Caminaba por calles de Monterrey y vi en el metro subterráneo de esa ciudad un enorme anuncio de unicel tirado. Tenía el busto del sonriente “Chicharito” Hernández invitando a todos a consumir emparedados.
Nadie reparaba ya en la imagen del chico que apenas dos semanas antes había hecho que trepidara todo México, cuando el equipo Tricolor se había enganchado en la gloria efímera de haber derrotado a los franceses, en lo que era la victoria más importante en la historia del balompié nacional.
En un país, como el mexicano, donde las victorias son escasas, el esfuerzo denodado, y las aspiraciones siempre descomunales, se debía rescatar algo de la riqueza emocional que estaba generando la Copa en el continente negro.
Pero a la semana siguiente el ánimo menguó con la derrota ante Uruguay, y luego se desencadenó la calamidad con la contundente descalabrada ante Argentina, que vino a dar el mayor de los mentís a la transformación pretendida del equipo mexicano hacia un estado mayor, la ilusión de que el Tri hablaba ya el idioma de los protagonistas.
No quiero ni imaginar cómo se vivió en Francia la eliminación en la primera etapa. No estuve ahí, pero tuve un adelanto de lo que realmente ocurrió en el vestidor cuando hablé con Domenech, pero no puedo revelar esa conversación secreta.

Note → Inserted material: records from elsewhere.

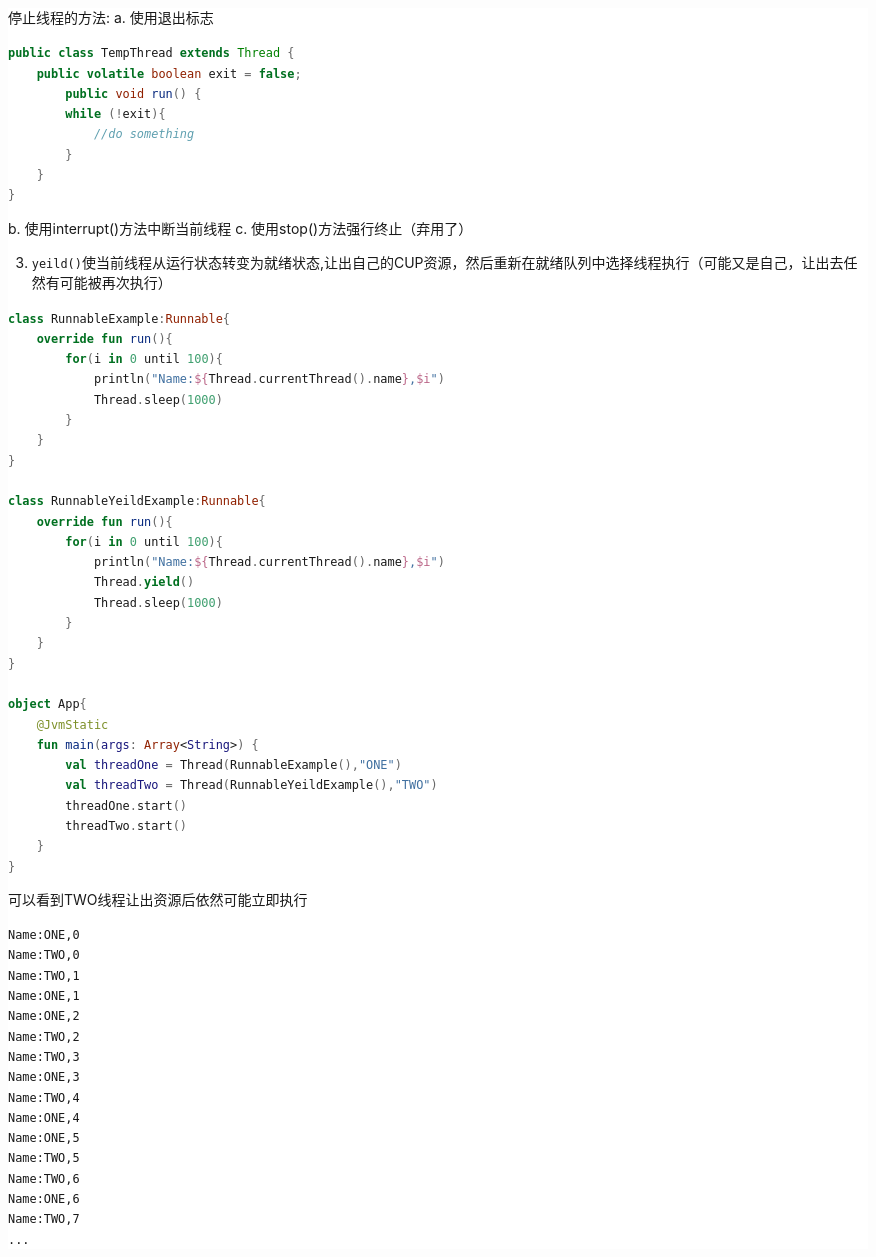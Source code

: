 停止线程的方法:
a. 使用退出标志
```Java
public class TempThread extends Thread {
    public volatile boolean exit = false; 
        public void run() { 
        while (!exit){
            //do something
        }
    } 
}
```
b. 使用interrupt()方法中断当前线程
c. 使用stop()方法强行终止（弃用了）

3. `yeild()`使当前线程从运行状态转变为就绪状态,让出自己的CUP资源，然后重新在就绪队列中选择线程执行（可能又是自己，让出去任然有可能被再次执行）

```Kotlin
class RunnableExample:Runnable{
    override fun run(){
        for(i in 0 until 100){
            println("Name:${Thread.currentThread().name},$i")
            Thread.sleep(1000)
        }
    }
}

class RunnableYeildExample:Runnable{
    override fun run(){
        for(i in 0 until 100){
            println("Name:${Thread.currentThread().name},$i")
            Thread.yield()
            Thread.sleep(1000)
        }
    }
}

object App{
    @JvmStatic
    fun main(args: Array<String>) {
        val threadOne = Thread(RunnableExample(),"ONE")
        val threadTwo = Thread(RunnableYeildExample(),"TWO")
        threadOne.start()
        threadTwo.start()
    }
}
```

可以看到TWO线程让出资源后依然可能立即执行
```
Name:ONE,0
Name:TWO,0
Name:TWO,1
Name:ONE,1
Name:ONE,2
Name:TWO,2
Name:TWO,3
Name:ONE,3
Name:TWO,4
Name:ONE,4
Name:ONE,5
Name:TWO,5
Name:TWO,6
Name:ONE,6
Name:TWO,7
...
```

Aguirre, por su parte, me había pedido que le avaluara el juego ante los ches esa misma noche de la derrota, pero opté por apagar el celular. Y creo que acerté, porque “El Vasco” estaba de un humor desalmado, dispuesto a arrojarle el plato en la cara a quien osara colocarse en un bando que no era el de su tristeza.

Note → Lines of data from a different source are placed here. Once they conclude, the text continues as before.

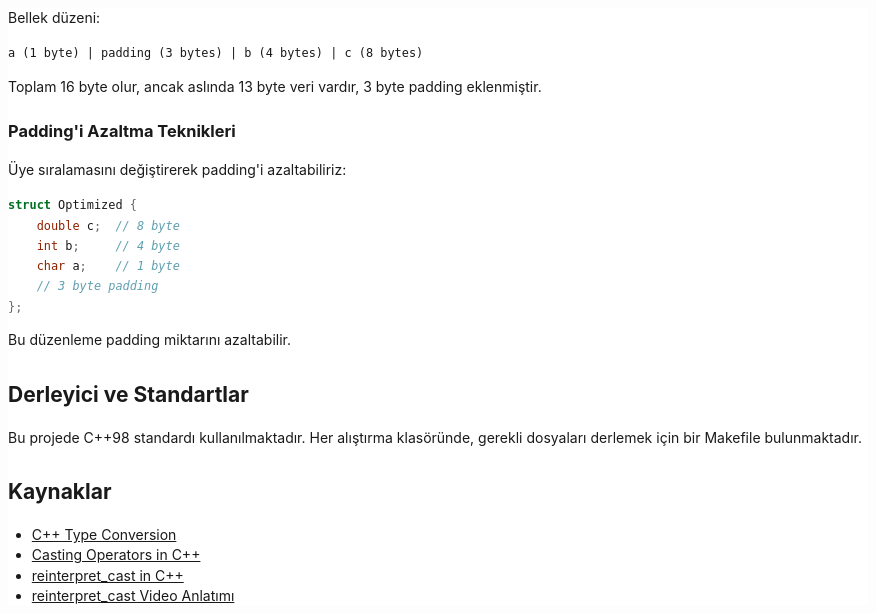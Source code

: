 Bellek düzeni:
```
a (1 byte) | padding (3 bytes) | b (4 bytes) | c (8 bytes)
```

Toplam 16 byte olur, ancak aslında 13 byte veri vardır, 3 byte padding eklenmiştir.

### Padding'i Azaltma Teknikleri
Üye sıralamasını değiştirerek padding'i azaltabiliriz:
```cpp
struct Optimized {
    double c;  // 8 byte
    int b;     // 4 byte
    char a;    // 1 byte
    // 3 byte padding
};
```

Bu düzenleme padding miktarını azaltabilir.

## Derleyici ve Standartlar
Bu projede C++98 standardı kullanılmaktadır. Her alıştırma klasöründe, gerekli dosyaları derlemek için bir Makefile bulunmaktadır.

## Kaynaklar
- [C++ Type Conversion](https://www.geeksforgeeks.org/type-conversion-in-c/)
- [Casting Operators in C++](https://www.geeksforgeeks.org/casting-operators-in-cpp/)
- [reinterpret_cast in C++](https://www.geeksforgeeks.org/reinterpret_cast-in-c-type-casting-operators/)
- [reinterpret_cast Video Anlatımı](https://www.youtube.com/watch?v=JBvEfB_F66o)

Al final, triunfó la derrota en México, o se enseñoreó la ya conocida tristeza post festejo, esa que se siente cuando toca recoger los vasos y las colillas cuando los invitados ya se fueron después de un pachangón.
El caso es que acá en México a la afición ni le dio cruda porque no se alcanzaron a helar las cervezas, ni se pudo destapar la sidra. No pasó nada. En los días que siguieron a la eliminación, las camisas verdes fueron olvidadas en el armario. En las oficinas los compañeros se saludaron diligentemente y se concentraron en sus asuntos, lo cual significaba olvidarse de la dolorosa decepción mexicana y concentrarse en otras naciones que estaban jugando bárbaro y que merecían el título, con jugadores de nombres impronunciables y recién descubiertos, que venían de viejos conocidos como Holanda y Alemania.
Pasó el Mundial con un poco de pena para México, no mucha, pero con una sensación de derrota minúscula. Nadie se murió, no disminuyó el ingreso, ni se elevaron los intereses de las casas. Pero sí hubo algunas miradas hacia el sol del atardecer, preguntándose qué faltó en este campeonato.
Y la respuesta fue, seguramente, como en otros años, la misma, ciega y esperanzada: faltó suerte.